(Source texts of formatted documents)
*** Block opens ***

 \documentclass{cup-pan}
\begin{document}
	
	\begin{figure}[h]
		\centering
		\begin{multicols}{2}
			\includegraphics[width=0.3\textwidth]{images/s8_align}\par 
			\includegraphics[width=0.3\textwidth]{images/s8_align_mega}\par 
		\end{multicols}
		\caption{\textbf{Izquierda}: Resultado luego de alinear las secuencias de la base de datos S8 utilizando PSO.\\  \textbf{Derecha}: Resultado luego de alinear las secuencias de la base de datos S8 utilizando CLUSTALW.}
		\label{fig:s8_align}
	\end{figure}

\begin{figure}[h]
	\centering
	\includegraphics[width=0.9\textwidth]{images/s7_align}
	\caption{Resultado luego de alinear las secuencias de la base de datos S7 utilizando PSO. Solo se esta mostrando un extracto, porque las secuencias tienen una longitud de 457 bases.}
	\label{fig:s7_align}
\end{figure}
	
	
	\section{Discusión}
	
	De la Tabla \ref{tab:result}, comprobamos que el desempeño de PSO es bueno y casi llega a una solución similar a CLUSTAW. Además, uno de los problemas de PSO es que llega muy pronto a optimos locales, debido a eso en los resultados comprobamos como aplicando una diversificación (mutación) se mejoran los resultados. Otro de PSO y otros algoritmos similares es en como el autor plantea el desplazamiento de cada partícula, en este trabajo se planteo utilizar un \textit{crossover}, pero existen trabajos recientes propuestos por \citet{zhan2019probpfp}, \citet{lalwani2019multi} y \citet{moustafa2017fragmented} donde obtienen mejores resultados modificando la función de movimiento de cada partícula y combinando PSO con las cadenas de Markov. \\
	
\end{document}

*** Block closes ***

Required action ->
Lines containing the word "secuencias" are to be located in the entries and copied.

Solution to the exercise ->
		\caption{\textbf{Izquierda}: Resultado luego de alinear las secuencias de la base de datos S8 utilizando PSO.\\  \textbf{Derecha}: Resultado luego de alinear las secuencias de la base de datos S8 utilizando CLUSTALW.}
	\caption{Resultado luego de alinear las secuencias de la base de datos S7 utilizando PSO. Solo se esta mostrando un extracto, porque las secuencias tienen una longitud de 457 bases.}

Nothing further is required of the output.